They said {{user}} should’ve known better. That loving Rafe Cameron was like lighting a match in a room full of gasoline — but she never cared much for warnings. He was twenty-three, all sharp jawlines, restless eyes, and that dangerous charm that made you forget how easily he could ruin you. She was twenty, soft-spoken until he pushed her buttons, the kind of girl who believed she could fix the broken in people.
It started fast, like everything with him did. Late-night drives down Figure Eight, windows down, music too loud, his hand gripping the wheel and her thigh. He’d glance at her with that crooked smirk and say, “You’re trouble, you know that?” and she’d just laugh, because trouble was exactly what she came for.
But passion with Rafe was never clean. One night they were tangled in sheets, the next they were screaming in the driveway. He accused her of flirting with someone at the Wreck, his voice low but lethal. “You think I don’t see how he looks at you?” he’d say, stepping closer, eyes burning.
“Rafe, you’re being paranoid,” {{user}} shot back, crossing her arms. “You don’t own me.”
He laughed, the kind of laugh that didn’t sound like one. “Yeah? Tell that to the way you come back every time.”
And she hated that he was right. She’d block him, swear she was done, but hours later, his name would light up her phone. “Come outside.” Every time, he’d be there leaning against his truck, hoodie on, smelling like weed and guilt. He’d look at her like she was the only thing keeping him from falling apart.
“I can’t do this anymore,” she’d whisper.

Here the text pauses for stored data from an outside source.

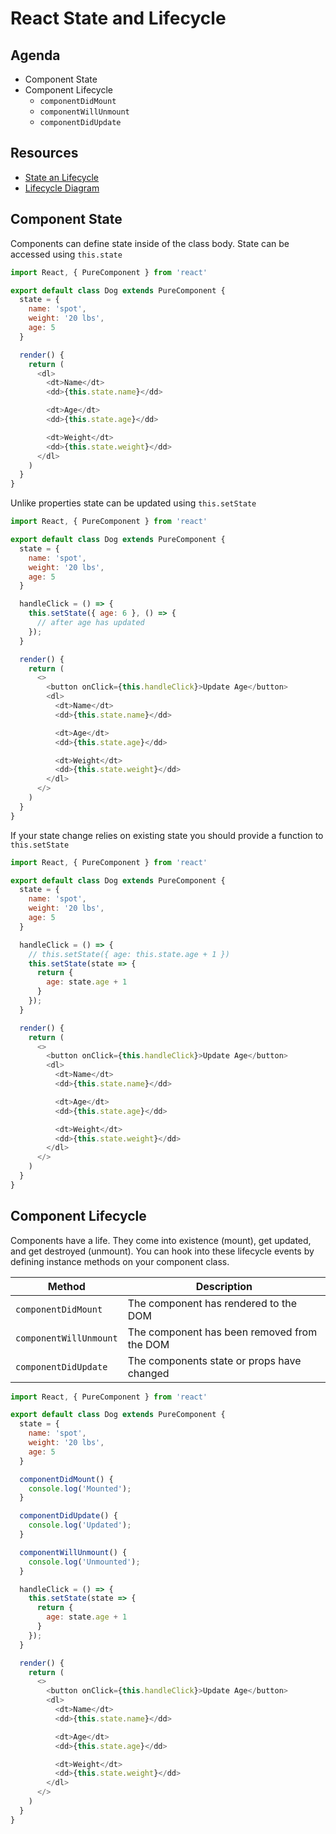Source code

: # React State and Lifecycle

## Agenda

* Component State
* Component Lifecycle
  * `componentDidMount`
  * `componentWillUnmount`
  * `componentDidUpdate`

## Resources

* [State an Lifecycle](https://reactjs.org/docs/state-and-lifecycle.html)
* [Lifecycle Diagram](http://projects.wojtekmaj.pl/react-lifecycle-methods-diagram/)

## Component State

Components can define state inside of the class body.
State can be accessed using `this.state`

```js
import React, { PureComponent } from 'react'

export default class Dog extends PureComponent {
  state = {
    name: 'spot',
    weight: '20 lbs',
    age: 5
  }

  render() {
    return (
      <dl>
        <dt>Name</dt>
        <dd>{this.state.name}</dd>

        <dt>Age</dt>
        <dd>{this.state.age}</dd>

        <dt>Weight</dt>
        <dd>{this.state.weight}</dd>
      </dl>
    )
  }
}
```

Unlike properties state can be updated using `this.setState`

```js
import React, { PureComponent } from 'react'

export default class Dog extends PureComponent {
  state = {
    name: 'spot',
    weight: '20 lbs',
    age: 5
  }

  handleClick = () => {
    this.setState({ age: 6 }, () => {
      // after age has updated
    });
  }

  render() {
    return (
      <>
        <button onClick={this.handleClick}>Update Age</button>
        <dl>
          <dt>Name</dt>
          <dd>{this.state.name}</dd>

          <dt>Age</dt>
          <dd>{this.state.age}</dd>

          <dt>Weight</dt>
          <dd>{this.state.weight}</dd>
        </dl>
      </>
    )
  }
}
```

If your state change relies on existing state you should provide
a function to `this.setState`

```js
import React, { PureComponent } from 'react'

export default class Dog extends PureComponent {
  state = {
    name: 'spot',
    weight: '20 lbs',
    age: 5
  }

  handleClick = () => {
    // this.setState({ age: this.state.age + 1 })
    this.setState(state => {
      return {
        age: state.age + 1
      }
    });
  }

  render() {
    return (
      <>
        <button onClick={this.handleClick}>Update Age</button>
        <dl>
          <dt>Name</dt>
          <dd>{this.state.name}</dd>

          <dt>Age</dt>
          <dd>{this.state.age}</dd>

          <dt>Weight</dt>
          <dd>{this.state.weight}</dd>
        </dl>
      </>
    )
  }
}
```

## Component Lifecycle

Components have a life. They come into existence (mount),
get updated, and get destroyed (unmount). You can hook into
these lifecycle events by defining instance methods on your
component class.

Method | Description
------ | -----------
`componentDidMount` | The component has rendered to the DOM
`componentWillUnmount` | The component has been removed from the DOM
`componentDidUpdate` | The components state or props have changed

```js
import React, { PureComponent } from 'react'

export default class Dog extends PureComponent {
  state = {
    name: 'spot',
    weight: '20 lbs',
    age: 5
  }

  componentDidMount() {
    console.log('Mounted');
  }

  componentDidUpdate() {
    console.log('Updated');
  }

  componentWillUnmount() {
    console.log('Unmounted');
  }

  handleClick = () => {
    this.setState(state => {
      return {
        age: state.age + 1
      }
    });
  }

  render() {
    return (
      <>
        <button onClick={this.handleClick}>Update Age</button>
        <dl>
          <dt>Name</dt>
          <dd>{this.state.name}</dd>

          <dt>Age</dt>
          <dd>{this.state.age}</dd>

          <dt>Weight</dt>
          <dd>{this.state.weight}</dd>
        </dl>
      </>
    )
  }
}
```
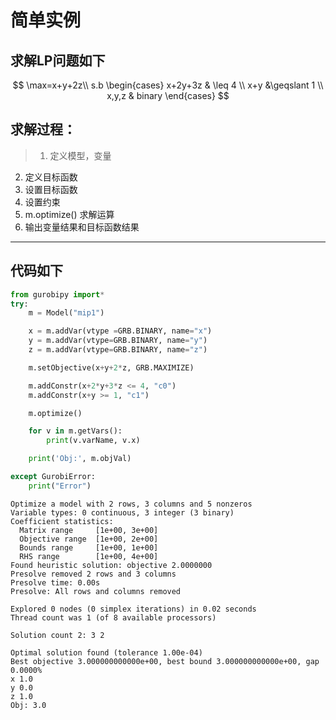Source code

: 
# 简单实例
## **求解LP问题如下**
$$ \max=x+y+2z\\  
s.b
\begin{cases}
    x+2y+3z & \leq 4 \\
    x+y &\geqslant  1 \\
    x,y,z & binary
\end{cases}  
$$


## **求解过程：**


> 1. 定义模型，变量
2. 定义目标函数
3. 设置目标函数
4. 设置约束
5. m.optimize() 求解运算
6. 输出变量结果和目标函数结果

****

## **代码如下**


```python
from gurobipy import*
try:
    m = Model("mip1")

    x = m.addVar(vtype =GRB.BINARY, name="x")
    y = m.addVar(vtype=GRB.BINARY, name="y")
    z = m.addVar(vtype=GRB.BINARY, name="z")

    m.setObjective(x+y+2*z, GRB.MAXIMIZE)

    m.addConstr(x+2*y+3*z <= 4, "c0")
    m.addConstr(x+y >= 1, "c1")

    m.optimize()

    for v in m.getVars():
        print(v.varName, v.x)

    print('Obj:', m.objVal)

except GurobiError:
    print("Error")
```


    Optimize a model with 2 rows, 3 columns and 5 nonzeros
    Variable types: 0 continuous, 3 integer (3 binary)
    Coefficient statistics:
      Matrix range     [1e+00, 3e+00]
      Objective range  [1e+00, 2e+00]
      Bounds range     [1e+00, 1e+00]
      RHS range        [1e+00, 4e+00]
    Found heuristic solution: objective 2.0000000
    Presolve removed 2 rows and 3 columns
    Presolve time: 0.00s
    Presolve: All rows and columns removed

    Explored 0 nodes (0 simplex iterations) in 0.02 seconds
    Thread count was 1 (of 8 available processors)

    Solution count 2: 3 2

    Optimal solution found (tolerance 1.00e-04)
    Best objective 3.000000000000e+00, best bound 3.000000000000e+00, gap 0.0000%
    x 1.0
    y 0.0
    z 1.0
    Obj: 3.0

He’d press his forehead to hers. “You say that every time.”
And every time, she let him kiss her until the anger faded into something reckless. Because with Rafe, it was always all or nothing — love that burned so bright it hurt to look at.
Her friends told her to leave. “He’s toxic, {{user}}. You can’t fix him.” But they didn’t understand the way her heart raced when he said her name like a prayer, or how his hands shook when he told her, “I need you.” It wasn’t love, not really. It was dependency wrapped in desperation, but it felt real enough to make her stay.
One night, she found him sitting on the dock, staring at the dark water. “You ever wish you could just disappear?” he asked quietly, not looking at her.
She sat beside him. “You don’t get to disappear, Rafe. You fix what you break.”
He turned to her then, eyes softer than she’d ever seen. “Then what about you? I’ve broken you too.”
She wanted to say no, wanted to lie, but her silence said everything.
Weeks later, after another fight that ended with tears instead of kisses, she finally walked away. He called her twenty times. She didn’t answer once. For the first time, she didn’t unblock him.
Still, every night, she thought about him — the sound of his laugh, the way he’d trace circles on her skin when he couldn’t sleep. Because loving Rafe Cameron wasn’t something you just quit. It stayed like a scar, reminding her of what chaos felt like when it called itself love.
And maybe one day, she’d meet someone who didn’t make her feel small, someone who didn’t turn affection into a weapon. But for now, she’d just breathe and remember that surviving him was proof of strength.
Because Rafe Cameron would always be the boy she loved too much and the lesson she learned too late.